(Stored data entries)
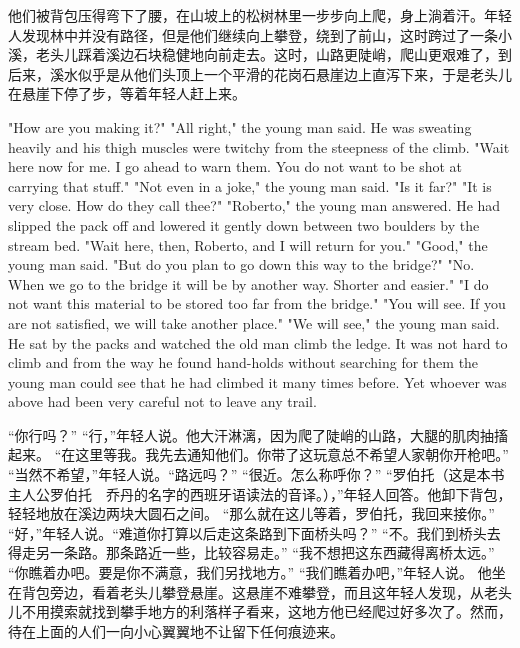 {	他们被背包压得弯下了腰，在山坡上的松树林里一步步向上爬，身上淌着汗。年轻人发现林中并没有路径，但是他们继续向上攀登，绕到了前山，这时跨过了一条小溪，老头儿踩着溪边石块稳健地向前走去。这时，山路更陡峭，爬山更艰难了，到后来，溪水似乎是从他们头顶上一个平滑的花岗石悬崖边上直泻下来，于是老头儿在悬崖下停了步，等着年轻人赶上来。
	
	"How are you making it?" "All right," the young man said. He was sweating heavily and his thigh muscles were twitchy from the steepness of the climb. "Wait here now for me. I go ahead to warn them. You do not want to be shot at carrying that stuff." "Not even in a joke," the young man said. "Is it far?" "It is very close. How do they call thee?" "Roberto," the young man answered. He had slipped the pack off and lowered it gently down between two boulders by the stream bed. "Wait here, then, Roberto, and I will return for you." "Good," the young man said. "But do you plan to go down this way to the bridge?" "No. When we go to the bridge it will be by another way. Shorter and easier." "I do not want this material to be stored too far from the bridge." "You will see. If you are not satisfied, we will take another place." "We will see," the young man said. He sat by the packs and watched the old man climb the ledge. It was not hard to climb and from the way he found hand-holds without searching for them the young man could see that he had climbed it many times before. Yet whoever was above had been very careful not to leave any trail.
	
	“你行吗？” “行，”年轻人说。他大汗淋漓，因为爬了陡峭的山路，大腿的肌肉抽搐起来。 “在这里等我。我先去通知他们。你带了这玩意总不希望人家朝你开枪吧。” “当然不希望，”年轻人说。“路远吗？” “很近。怎么称呼你？” “罗伯托（这是本书主人公罗伯托　乔丹的名字的西班牙语读法的音译。），”年轻人回答。他卸下背包，轻轻地放在溪边两块大圆石之间。 “那么就在这儿等着，罗伯托，我回来接你。” “好，”年轻人说。“难道你打算以后走这条路到下面桥头吗？” “不。我们到桥头去得走另一条路。那条路近一些，比较容易走。” “我不想把这东西藏得离桥太远。” “你瞧着办吧。要是你不满意，我们另找地方。” “我们瞧着办吧，”年轻人说。	他坐在背包旁边，看着老头儿攀登悬崖。这悬崖不难攀登，而且这年轻人发现，从老头儿不用摸索就找到攀手地方的利落样子看来，这地方他已经爬过好多次了。然而，待在上面的人们一向小心翼翼地不让留下任何痕迹来。}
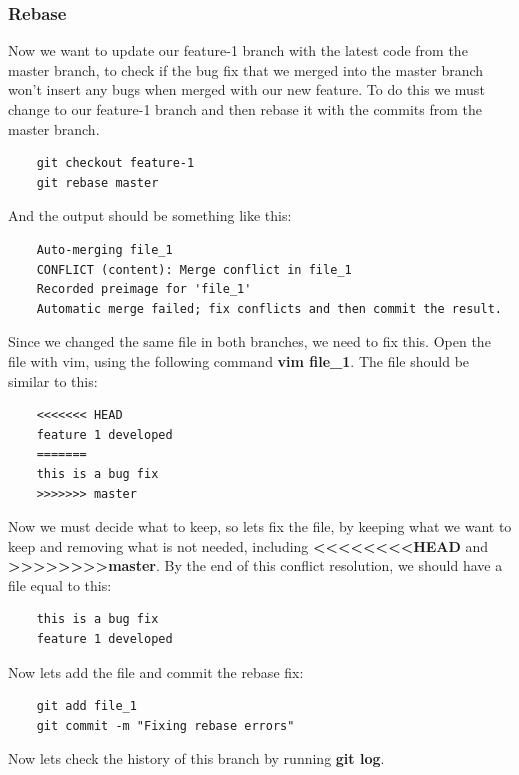 \documentclass{article}
\begin{document}
\subsubsection{Rebase}

Now we want to update our feature-1 branch with the latest code from the master branch, to check if the bug fix that we merged into the master branch won't insert any bugs when merged with our new feature. To do this we must change to our feature-1 branch and then rebase it with the commits from the master branch.

\begin{lstlisting}
	git checkout feature-1
	git rebase master
\end{lstlisting}

And the output should be something like this:

\begin{lstlisting}
	Auto-merging file_1
	CONFLICT (content): Merge conflict in file_1
	Recorded preimage for 'file_1'
	Automatic merge failed; fix conflicts and then commit the result.
\end{lstlisting}

Since we changed the same file in both branches, we need to fix this. Open the file with vim, using the following command \textbf{vim file\_1}. The file should be similar to this:

\begin{lstlisting}
	<<<<<<< HEAD
	feature 1 developed
	=======
	this is a bug fix
	>>>>>>> master
\end{lstlisting}

Now we must decide what to keep, so lets fix the file, by keeping what we want to keep and removing what is not needed, including \textbf{\textless\textless\textless\textless\textless\textless\textless\textless HEAD} and \textbf{\textgreater\textgreater\textgreater\textgreater\textgreater\textgreater\textgreater\textgreater master}. By the end of this conflict resolution, we should have a file equal to this:

\begin{lstlisting}
	this is a bug fix
	feature 1 developed
\end{lstlisting}

Now lets add the file and commit the rebase fix:

\begin{lstlisting}
	git add file_1
	git commit -m "Fixing rebase errors"
\end{lstlisting}

Now lets check the history of this branch by running \textbf{git log}.
\end{document}
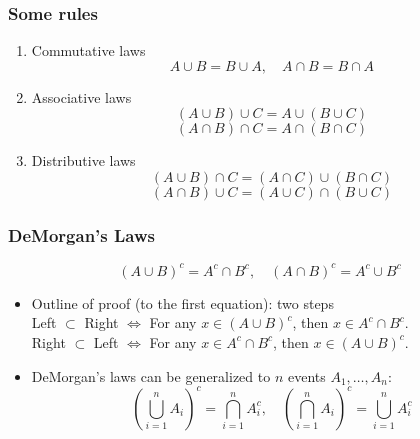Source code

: \documentclass[slidestop,compress,mathserif]{beamer}
\begin{document}
\begin{frame}\frametitle{Some rules}

\begin{enumerate}

\item Commutative laws
\[ A \cup B = B \cup A, \quad A \cap B = B \cap A \]
 

\item Associative laws
\[(A \cup B) \cup C = A \cup (B \cup C) \]
\[(A \cap B) \cap C = A \cap (B \cap C)\]
 

\item Distributive laws
\[(A \cup B) \cap C = (A \cap C) \cup (B \cap C)\]
\[(A \cap B) \cup C = (A \cup C) \cap (B \cup C)\]

\end{enumerate}




\end{frame}

\begin{frame}\frametitle{DeMorgan's Laws}

\[(A \cup B)^c = A^c \cap B^c, \quad
(A \cap B)^c = A^c \cup B^c\]

 

\begin{itemize}
\item Outline of proof (to the first equation): two steps\\
Left $\subset$ Right $\Longleftrightarrow$ For any $x \in (A \cup B)^c$, then $x \in A^c \cap B^c$.\\
Right $\subset$ Left $\Longleftrightarrow$ For any $x \in A^c \cap B^c$, then $x \in (A \cup B)^c$.\\

 
\vspace{2.8cm}
\item DeMorgan's laws can be generalized to $n$ events $A_1, \ldots, A_n$:
\[
\left(\bigcup\limits_{i=1}^n  A_i \right)^c  =  \bigcap_{i=1}^n A_i^c, \quad
\left(\bigcap\limits_{i=1}^n  A_i \right)^c  =  \bigcup_{i=1}^n A_i^c
\]
\end{itemize}

 


\end{frame}
\end{document}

● WHAT TO DO:
Each record above should be repeated exactly, please, without pictures.

● WRITTEN RESPONSE:
 {	他们被背包压得弯下了腰，在山坡上的松树林里一步步向上爬，身上淌着汗。年轻人发现林中并没有路径，但是他们继续向上攀登，绕到了前山，这时跨过了一条小溪，老头儿踩着溪边石块稳健地向前走去。这时，山路更陡峭，爬山更艰难了，到后来，溪水似乎是从他们头顶上一个平滑的花岗石悬崖边上直泻下来，于是老头儿在悬崖下停了步，等着年轻人赶上来。
	
	"How are you making it?" "All right," the young man said. He was sweating heavily and his thigh muscles were twitchy from the steepness of the climb. "Wait here now for me. I go ahead to warn them. You do not want to be shot at carrying that stuff." "Not even in a joke," the young man said. "Is it far?" "It is very close. How do they call thee?" "Roberto," the young man answered. He had slipped the pack off and lowered it gently down between two boulders by the stream bed. "Wait here, then, Roberto, and I will return for you." "Good," the young man said. "But do you plan to go down this way to the bridge?" "No. When we go to the bridge it will be by another way. Shorter and easier." "I do not want this material to be stored too far from the bridge." "You will see. If you are not satisfied, we will take another place." "We will see," the young man said. He sat by the packs and watched the old man climb the ledge. It was not hard to climb and from the way he found hand-holds without searching for them the young man could see that he had climbed it many times before. Yet whoever was above had been very careful not to leave any trail.
	
	“你行吗？” “行，”年轻人说。他大汗淋漓，因为爬了陡峭的山路，大腿的肌肉抽搐起来。 “在这里等我。我先去通知他们。你带了这玩意总不希望人家朝你开枪吧。” “当然不希望，”年轻人说。“路远吗？” “很近。怎么称呼你？” “罗伯托（这是本书主人公罗伯托　乔丹的名字的西班牙语读法的音译。），”年轻人回答。他卸下背包，轻轻地放在溪边两块大圆石之间。 “那么就在这儿等着，罗伯托，我回来接你。” “好，”年轻人说。“难道你打算以后走这条路到下面桥头吗？” “不。我们到桥头去得走另一条路。那条路近一些，比较容易走。” “我不想把这东西藏得离桥太远。” “你瞧着办吧。要是你不满意，我们另找地方。” “我们瞧着办吧，”年轻人说。	他坐在背包旁边，看着老头儿攀登悬崖。这悬崖不难攀登，而且这年轻人发现，从老头儿不用摸索就找到攀手地方的利落样子看来，这地方他已经爬过好多次了。然而，待在上面的人们一向小心翼翼地不让留下任何痕迹来。}
 \documentclass{article}
\begin{document}
\subsubsection{Rebase}

Now we want to update our feature-1 branch with the latest code from the master branch, to check if the bug fix that we merged into the master branch won't insert any bugs when merged with our new feature. To do this we must change to our feature-1 branch and then rebase it with the commits from the master branch.

\begin{lstlisting}
	git checkout feature-1
	git rebase master
\end{lstlisting}

And the output should be something like this:

\begin{lstlisting}
	Auto-merging file_1
	CONFLICT (content): Merge conflict in file_1
	Recorded preimage for 'file_1'
	Automatic merge failed; fix conflicts and then commit the result.
\end{lstlisting}

Since we changed the same file in both branches, we need to fix this. Open the file with vim, using the following command \textbf{vim file\_1}. The file should be similar to this:

\begin{lstlisting}
	<<<<<<< HEAD
	feature 1 developed
	=======
	this is a bug fix
	>>>>>>> master
\end{lstlisting}

Now we must decide what to keep, so lets fix the file, by keeping what we want to keep and removing what is not needed, including \textbf{\textless\textless\textless\textless\textless\textless\textless\textless HEAD} and \textbf{\textgreater\textgreater\textgreater\textgreater\textgreater\textgreater\textgreater\textgreater master}. By the end of this conflict resolution, we should have a file equal to this:

\begin{lstlisting}
	this is a bug fix
	feature 1 developed
\end{lstlisting}

Now lets add the file and commit the rebase fix:

\begin{lstlisting}
	git add file_1
	git commit -m "Fixing rebase errors"
\end{lstlisting}

Now lets check the history of this branch by running \textbf{git log}.
\end{document}
Source code

: \documentclass[slidestop,compress,mathserif]{beamer}
\begin{document}
\begin{frame}\frametitle{Some rules}

\begin{enumerate}

\item Commutative laws
\[ A \cup B = B \cup A, \quad A \cap B = B \cap A \]
 

\item Associative laws
\[(A \cup B) \cup C = A \cup (B \cup C) \]
\[(A \cap B) \cap C = A \cap (B \cap C)\]
 

\item Distributive laws
\[(A \cup B) \cap C = (A \cap C) \cup (B \cap C)\]
\[(A \cap B) \cup C = (A \cup C) \cap (B \cup C)\]

\end{enumerate}




\end{frame}

\begin{frame}\frametitle{DeMorgan's Laws}

\[(A \cup B)^c = A^c \cap B^c, \quad
(A \cap B)^c = A^c \cup B^c\]

 

\begin{itemize}
\item Outline of proof (to the first equation): two steps\\
Left $\subset$ Right $\Longleftrightarrow$ For any $x \in (A \cup B)^c$, then $x \in A^c \cap B^c$.\\
Right $\subset$ Left $\Longleftrightarrow$ For any $x \in A^c \cap B^c$, then $x \in (A \cup B)^c$.\\

 
\vspace{2.8cm}
\item DeMorgan's laws can be generalized to $n$ events $A_1, \ldots, A_n$:
\[
\left(\bigcup\limits_{i=1}^n  A_i \right)^c  =  \bigcap_{i=1}^n A_i^c, \quad
\left(\bigcap\limits_{i=1}^n  A_i \right)^c  =  \bigcup_{i=1}^n A_i^c
\]
\end{itemize}

 


\end{frame}
\end{document}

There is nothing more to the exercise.